JP6989375B2 - Gate pin inspection device and inspection method as a bearing member for radial gates - Google Patents

Description

The present invention relates to a gate pin inspection device and an inspection method, and more particularly to a gate pin inspection device and an inspection method using an AE (acoustic emission) waveform.

Conventionally, the frictional force of a radial gate bearing member (hereinafter referred to as "gate pin") has been the subject of inspection in the technical standard of structural design (for example, the technical standard of sluice steel pipe). FIG. 11 is a diagram showing the overall configuration of the radial gate 100. With reference to FIG. 11, the radial gate 100 is provided at a water gate or the like that closes the upstream and downstream of the river, and has a door body 103 and a leg 102 that connects the door body 103 and a rotating pin (support portion) 101. including. A take-up wire (not shown) is connected to the door body 103, and by winding the winding wire 103, the door body 103 rotates about the rotation pin 101. However, since the door body 103 is normally closed, the friction of the rotating pin 101 increases over time, resulting in poor movement. As a result, the resistance moment of the leg 102 becomes large during the opening / closing operation, and the leg 102 may buckle, leading to the collapse of the entire radial gate 100. Therefore, it is necessary to periodically inspect the frictional force of the rotating pin 101. In order to evaluate this frictional force, it is necessary to attach a strain gauge to the leg and directly measure the resistance moment. In addition, since the friction of the bearing changes over time, it is necessary to monitor the change regularly.

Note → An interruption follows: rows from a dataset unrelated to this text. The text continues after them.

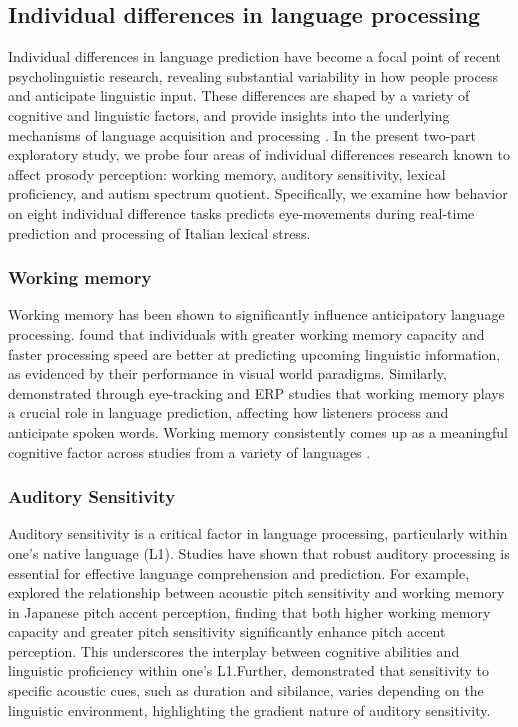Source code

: \subsection{Individual differences in language processing}

Individual differences in language prediction have become a focal point of recent psycholinguistic research, revealing substantial variability in how people process and anticipate linguistic input. These differences are shaped by a variety of cognitive and linguistic factors, and provide insights into the underlying mechanisms of language acquisition and processing \citep{Huettig2016,Li2023,Kidd2018}. In the present two-part exploratory study, we probe four areas of individual differences research known to affect prosody perception: working memory, auditory sensitivity, lexical proficiency, and autism spectrum quotient. Specifically, we examine how behavior on eight individual difference tasks predicts eye-movements during real-time prediction and processing of Italian lexical stress.

\subsubsection{Working memory}
Working memory has been shown to significantly influence anticipatory language processing. \cite{Huettig2016} found that individuals with greater working memory capacity and faster processing speed are better at predicting upcoming linguistic information, as evidenced by their performance in visual world paradigms. Similarly, \cite{Li2023} demonstrated through eye-tracking and ERP studies that working memory plays a crucial role in language prediction, affecting how listeners process and anticipate spoken words. Working memory consistently comes up as a meaningful cognitive factor across studies from a variety of languages \citep{mchaney_et_al_2021_workingmemory,goss_2014,hadar_2016}. 

\subsubsection{Auditory Sensitivity}
Auditory sensitivity is a critical factor in language processing, particularly within one's native language (L1). Studies have shown that robust auditory processing is essential for effective language comprehension and prediction. For example, \cite{goss_2014} explored the relationship between acoustic pitch sensitivity and working memory in Japanese pitch accent perception, finding that both higher working memory capacity and greater pitch sensitivity significantly enhance pitch accent perception. This underscores the interplay between cognitive abilities and linguistic proficiency within one's L1.Further, \cite{Pajak_2014} demonstrated that sensitivity to specific acoustic cues, such as duration and sibilance, varies depending on the linguistic environment, highlighting the gradient nature of auditory sensitivity.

On the other hand, an apparatus for analyzing a frictional wear phenomenon of a friction member using an AE sensor is disclosed in, for example, Japanese Patent Application Laid-Open No. 2015-25713 (Patent Document 1). According to the same publication, the friction and wear phenomenon analysis device is provided with a pressing device for frictionally contacting the friction member with the rotating member and an urging member for contacting the AE sensor with the friction member 2 in a separate system, whereby the friction of the friction member is provided. There is a description that the contact is surely performed and the AE generated in the friction member is detected with high sensitivity.

Japanese Unexamined Patent Publication No. 2015-25713

Inspecting the frictional force of the conventional gate pin material has a problem that labor cost, scaffolding cost, etc. are incurred, and it takes time and cost. On the other hand, in the past, there was no idea of evaluating a gate pin using an AE sensor.

The present invention has been made in order to solve the above-mentioned problems, and an object of the present invention is to provide an inexpensive and easily gate pin inspection device and method using an AE waveform.

The gate pin inspection device according to the present invention has an AE sensor attached to the gate pin, a waveform acquisition unit that acquires an AE waveform from the AE sensor, and a predetermined DA value obtained based on the waveform acquired by the waveform acquisition unit. It includes an evaluation unit that evaluates the frictional force of the gate pin by using it, and an output unit that outputs the evaluation result of the evaluation unit.

Preferably, the evaluation unit evaluates the frictional force of the gate pin using the RMS value of the waveform acquired by the waveform acquisition unit.

More preferably, the evaluation unit discriminates the frictional force of the gate pin into a plurality of regions by using the AE waveform acquired by the waveform acquisition unit and the RMS value of the AE waveform.

In another aspect of the invention, the gate pin inspection method evaluates the frictional force of the gate pin using a step of acquiring an AE waveform from an AE sensor attached to the gate pin and a predetermined DA value based on the acquired waveform. A step to output an evaluation result and an output step to output the evaluation result are included.

According to the present invention, an AE waveform caused by friction is acquired, and an evaluation value is obtained based on the AE waveform, and the bearing portion is evaluated. There is no need to provide manpower or scaffolding as in the past. As a result, it is possible to provide a gate pin inspection device and an inspection method capable of inspecting the gate pin inexpensively and easily.

It is a block diagram which shows the whole structure of a gate pin inspection apparatus. It is a figure explaining the DA value used for evaluation by an evaluation part. It is a figure which shows the outline of the measurement. It is a figure which shows the friction coefficient measurement result. It is a figure which shows the setting example of a dangerous area. It is a figure which shows the identification index of friction coefficient estimation. It is a figure which shows the identification index of friction coefficient estimation. It is a flowchart which shows the process performed by a control unit. It is a figure which shows the result of applying the identification index to a corroded flat plate. It is a figure which shows the result of applying the identification index to the field measurement data. It is a figure which shows the radial gate.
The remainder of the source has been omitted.